The purchase will be completed roughly within seven days, after which, you can move in.

Legality
Even though there are no legal restrictions in purchasing property in the UK, it is advisable to verify with a tax advisor before you hire a solicitor.

This is because you, as a foreigner, may be expected to pay stamp duty and capital gains tax. Income tax is a necessity should you receive any rental income.

The specialist tax advisor will be able to assist you in this. They will also advise you on the best type of survey to commission and the costs involved.

Finance

If you are not paying full in cash, there are mortgage alternatives you can consider.

Sterling mortgages are available to non-residents although the rates you receive may be less favourable compared to a UK buyer who is borrowing.

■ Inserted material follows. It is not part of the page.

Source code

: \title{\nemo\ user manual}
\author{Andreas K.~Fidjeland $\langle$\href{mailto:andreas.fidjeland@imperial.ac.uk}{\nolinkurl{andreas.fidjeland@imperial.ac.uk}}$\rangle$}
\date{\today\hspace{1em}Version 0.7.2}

You will need to fulfil a range of criteria to be eligible for non-resident mortgages however.

These criteria are;
• Age: The loan will run for 25 years or until you reach your retirement age
• Affordability: your existing finances and if you are able to afford the property
• Rental income: How much you are expecting to charge for rental should you choose to lease
• Finances: If you are self-employed, you must provide minimum 3 years of your income

Most loans available to foreigners also require a 35% deposit. However, you should be able to opt for a traditional residential mortgage or a buy-to-let loan.

If neither of these mortgages is available, you should still be able to choose between a fixed rate loan and a base rate tracker.

Consult your solicitor or estate agent on the best loans available and consider all your options carefully.